Experiencing anger is not good for your health. It causes your adrenaline and blood pressure to rise above normal levels. Even worse, you could end up hurting someone or doing something that you will regret later. Below are some tips to help you calm down and control your anger, especially when you are with your children. Remember, children imitate ways to solve problems.

  1. Relax and Breathe. Calm yourself down. Take a deep breath. As you exhale, imagine your anger leaving you with your breath.
  2. Release it and be free. Repeat this step over and over until you feel peace inside.
  3. Release your anger through safe outlets. Exercise regularly, call a friend and vent, clean your house or water your plants. Just make sure you know what your safe outlets are.
  4. Forgive and forget. Learn to forgive those who have caused you pain and suffering. This doesn’t mean you have to contact them and make a big deal over it, this is meant to give yourself inner peace by releasing emotional pain.
  5. Exercise. Engaging in exercise increases your endorphins. Your angry mood can change to a happy one if you get involved in exercises that you enjoy doing.
  6. Listen to soothing music. This helps calm your soul. Take 20 minutes to relax and listen to music while you take some deep breaths.
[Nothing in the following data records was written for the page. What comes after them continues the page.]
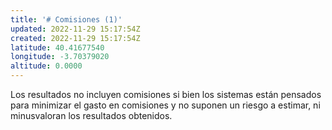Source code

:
 ```yaml
---
title: '# Comisiones (1)'
updated: 2022-11-29 15:17:54Z
created: 2022-11-29 15:17:54Z
latitude: 40.41677540
longitude: -3.70379020
altitude: 0.0000
---
```


Los resultados no incluyen comisiones si bien los sistemas están pensados para minimizar el gasto en comisiones y no suponen un riesgo a estimar, ni minusvaloran los resultados obtenidos.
If you find these tips do not work and you are having trouble controlling your anger, please talk to your nurse or doctor about other ways to deal with anger.
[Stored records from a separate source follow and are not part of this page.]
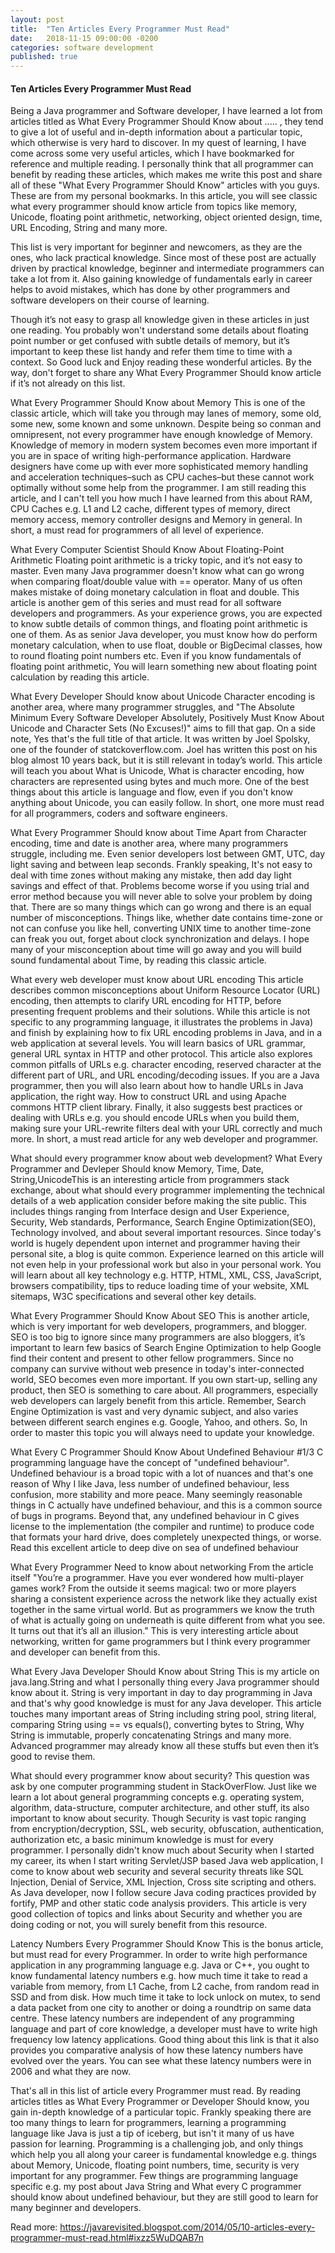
 ```yaml
---
layout: post
title:  "Ten Articles Every Programmer Must Read"
date:   2018-11-15 09:00:00 -0200
categories: software development
published: true
---
```


#### Ten Articles Every Programmer Must Read
Being a Java programmer and Software developer, I have learned a lot from articles titled as What Every Programmer Should Know about ..... , they tend to give a lot of useful and in-depth information about a particular topic, which otherwise is very hard to discover. In my quest of learning, I have come across some very useful articles, which I have bookmarked for reference and multiple reading. I personally think that all programmer can benefit by reading these articles, which makes me write this post and share all of these "What Every Programmer Should Know" articles with you guys. These are from my personal bookmarks. In this article, you will see classic what every programmer should know article from topics like memory, Unicode, floating point arithmetic, networking, object oriented design, time, URL Encoding, String and many more.

This list is very important for beginner and newcomers, as they are the ones, who lack practical knowledge. Since most of these post are actually driven by practical knowledge, beginner and intermediate programmers can take a lot from it. Also gaining knowledge of fundamentals early in career helps to avoid mistakes, which has done by other programmers and software developers on their course of learning.

Though it’s not easy to grasp all knowledge given in these articles in just one reading. You probably won't understand some details about floating point number or get confused with subtle details of memory, but it’s important to keep these list handy and refer them time to time with a context. So Good luck and Enjoy reading these wonderful articles.   By the way, don't forget to share any What Every Programmer Should know article if it’s not already on this list.



What Every Programmer Should Know about Memory
This is one of the classic article, which will take you through may lanes of memory, some old, some new, some known and some unknown. Despite being so conman and omnipresent, not every programmer have enough knowledge of Memory. Knowledge of memory in modern system becomes even more important if you are in space of writing high-performance application. Hardware designers have come up with ever more sophisticated memory handling and acceleration techniques–such as CPU caches–but these cannot work optimally without some help from the programmer.  I am still reading this article, and I can't tell you how much I have learned from this about RAM, CPU Caches e.g. L1 and L2 cache, different types of memory, direct memory access, memory controller designs and Memory in general. In short, a must read for programmers of all level of experience.


What Every Computer Scientist Should Know About Floating-Point Arithmetic
Floating point arithmetic is a tricky topic, and it’s not easy to master. Even many Java programmer doesn't know what can go wrong when comparing float/double value with == operator. Many of us often makes mistake of doing monetary calculation in float and double. This article is another gem of this series and must read for all software developers and programmers. As your experience grows, you are expected to know subtle details of common things, and floating point arithmetic is one of them. As as senior Java developer, you must know how do perform monetary calculation, when to use float, double or BigDecimal classes, how to round floating point numbers etc. Even if you know fundamentals of floating point arithmetic, You will learn something new about floating point calculation by reading this article.


What Every Developer Should know about Unicode
Character encoding is another area, where many programmer struggles, and "The Absolute Minimum Every Software Developer Absolutely, Positively Must Know About Unicode and Character Sets (No Excuses!)" aims to fill that gap. On a side note, Yes that's the full title of that article. It was written by Joel Spolsky, one of the founder of statckoverflow.com. Joel has written this post on his blog almost 10 years back, but it is still relevant in today’s world. This article will teach you about What is Unicode, What is character encoding, how characters are represented using bytes and much more. One of the best things about this article is language and flow, even if you don't know anything about Unicode, you can easily follow. In short, one more must read for all programmers, coders and software engineers.


What Every Programmer Should know about Time
Apart from Character encoding, time and date is another area, where many programmers struggle, including me. Even senior developers lost between GMT, UTC, day light saving and between leap seconds. Frankly speaking, It's not easy to deal with time zones without making any mistake, then add day light savings and effect of that. Problems become worse if you using trial and error method because you will never able to solve your problem by doing that. There are so many things which can go wrong and there is an equal number of misconceptions. Things like, whether date contains time-zone or not can confuse you like hell, converting UNIX time to another time-zone can freak you out, forget about clock synchronization and delays. I hope many of your misconception about time will go away and you will build sound fundamental about Time, by reading this classic article.


What every web developer must know about URL encoding
This article describes common misconceptions about Uniform Resource Locator (URL) encoding, then attempts to clarify URL encoding for HTTP, before presenting frequent problems and their solutions. While this article is not specific to any programming language, it illustrates the problems in Java) and finish by explaining how to fix URL encoding problems in Java, and in a web application at several levels. You will learn basics of URL grammar, general URL syntax in HTTP and other protocol. This article also explores common pitfalls of URLs e.g. character encoding, reserved character at the different part of URL, and URL encoding/decoding issues. If you are a Java programmer, then you will also learn about how to handle URLs in Java application, the right way. How to construct URL and using Apache commons HTTP client library. Finally, it also suggests best practices or dealing with URLs e.g. you should encode URLs when you build them, making sure your URL-rewrite filters deal with your URL correctly and much more. In short, a must read article for any web developer and programmer.



What should every programmer know about web development?
What Every Programmer and Devleper Should know Memory, Time, Date, String,UnicodeThis is an interesting article from programmers stack exchange, about what should every programmer implementing the technical details of a web application consider before making the site public. This includes things ranging from Interface design and User Experience, Security, Web standards, Performance, Search Engine Optimization(SEO), Technology involved, and about several important resources. Since today's world is hugely dependent upon internet and programmer having their personal site, a blog is quite common. Experience learned on this article will not even help in your professional work but also in your personal work. You will learn about all key technology e.g. HTTP, HTML, XML, CSS, JavaScript, browsers compatibility, tips to reduce loading time of your website, XML sitemaps, W3C specifications and several other key details.


What Every Programmer Should Know About SEO
This is another article, which is very important for web developers, programmers, and blogger. SEO is too big to ignore since many programmers are also bloggers, it’s important to learn few basics of Search Engine Optimization to help Google find their content and present to other fellow programmers. Since no company can survive without web presence in today's inter-connected world, SEO becomes even more important. If you own start-up, selling any product, then SEO is something to care about. All programmers, especially web developers can largely benefit from this article. Remember, Search Engine Optimization is vast and very dynamic subject, and also varies between different search engines e.g. Google, Yahoo, and others. So, In order to master this topic you will always need to update your knowledge.


What Every C Programmer Should Know About Undefined Behaviour #1/3
C programming language have the concept of "undefined behaviour". Undefined behaviour is a broad topic with a lot of nuances and that's one reason of Why I like Java, less number of undefined behaviour, less confusion, more stability and more peace. Many seemingly reasonable things in C actually have undefined behaviour, and this is a common source of bugs in programs. Beyond that, any undefined behaviour in C gives license to the implementation (the compiler and runtime) to produce code that formats your hard drive, does completely unexpected things, or worse. Read this excellent article to deep dive on sea of undefined behaviour


What Every Programmer Need to know about networking
From the article itself "You’re a programmer. Have you ever wondered how multi-player games work? From the outside it seems magical: two or more players sharing a consistent experience across the network like they actually exist together in the same virtual world. But as programmers we know the truth of what is actually going on underneath is quite different from what you see. It turns out that it’s all an illusion." This is very interesting article about networking, written for game programmers but I think every programmer and developer can benefit from this.


What Every Java Developer Should Know about String
This is my article on java.lang.String and what I personally thing every Java programmer should know about it. String is very important in day to day programming in Java and that's why good knowledge is must for any Java developer. This article touches many important areas of String including string pool, string literal, comparing String using == vs equals(), converting bytes to String, Why String is immutable, properly concatenating Strings and many more. Advanced programmer may already know all these stuffs but even then it’s good to revise them.


What should every programmer know about security?
This question was ask by one computer programming student in StackOverFlow. Just like we learn a lot about general programming concepts e.g. operating system, algorithm, data-structure, computer architecture, and other stuff, its also important to know about security. Though Security is vast topic ranging from encryption/decryption, SSL, web security, obfuscation, authentication, authorization etc, a basic minimum knowledge is must for every programmer. I personally didn't know much about Security when I started my career, its when I start writing Servlet/JSP based Java web application, I come to know about web security and several security threats like SQL Injection, Denial of Service, XML Injection, Cross site scripting and others. As Java developer, now I follow secure Java coding practices provided by fortify, PMP and other static code analysis providers.  This article is very good collection of topics and links about Security and whether you are doing coding or not, you will surely benefit from this resource.


Latency Numbers Every Programmer Should Know
This is the bonus article, but must read for every Programmer. In order to write high performance application in any programming language e.g. Java or C++, you ought to know fundamental latency numbers e.g. how much time it take to read a variable from memory, from L1 Cache, from L2 cache, from random read in SSD and from disk. How much time it take to lock unlock on mutex, to send a data packet from one city to another or doing a roundtrip on same data centre. These latency numbers are independent of any programming language and part of core knowledge, a developer must have to write high frequency low latency applications. Good thing about this link is that it also provides you comparative analysis of how these latency numbers have evolved over the years. You can see what these latency numbers were in 2006 and what they are now.


That's all in this list of article every Programmer must read. By reading articles titles as What Every Programmer or Developer Should know, you gain in-depth knowledge of a particular topic. Frankly speaking there are too many things to learn for programmers, learning a programming language like Java is just a tip of iceberg, but isn't it many of us have passion for learning. Programming is a challenging job, and only things which help you all along your career is fundamental knowledge e.g. things about Memory, Unicode, floating point numbers, time, security is very important for any programmer. Few things are programming language specific e.g. my post about Java String and What every C programmer should know about undefined behaviour, but they are still good to learn for many beginner and developers.

Read more: https://javarevisited.blogspot.com/2014/05/10-articles-every-programmer-must-read.html#ixzz5WuDQAB7n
25 Ways to Reduce Everyday Stress


  • Get up 15 minutes earlier
  • Keep things in perspective and accept what you cannot change (the other line always moves faster, etc.)
  • Learn to say NO to extra activities
  • Join a parent support group
  • Spend time with friends—have a potluck supper to make it easier on yourself
  • Set realistic goals
  • Prioritize tasks, putting your energy into things that bring the most benefit
  • Simplify meal times by making out your shopping list with easy meals in mind, and cooking enough one day for leftovers the following day
  • Ask friends or family for help with errands, cleaning or child care
  • Eat well-balanced meals and drink plenty of water every day
  • Get enough sleep
  • Exercise because regular exercise relieves stress, lowers the risk of depression and anxiety, boosts your immune system, increases energy, and sets a good example for your children
  • Attend worship services, if religious
  • Break big jobs into sections and focus on one section at a time
  • Combine activities when possible. For example, walk the dog with the children and talk to them about their day while you walk
  • Chose a hairstyle that is easy to maintain and clothes that don’t need special care
  • Have a desk, table or other place where all bills and important papers can be organized and addressed at a regular time
  • Follow a set schedule. When children know what to expect, mealtimes, bedtimes, chores and homework are less stressful for the whole family
  • Keep a small calendar with you at all times to keep up with appointments
  • Make duplicate keys for home and car
  • Remember, your children need your unconditional love


  • Self-medicate
  • Try to be perfect
  • Try to “fix” other people
  • Feel guilty for asking for help

When your children grow up, they will not remember the perfectly clean house or elaborate meals, but the time spent together sharing love and laughter.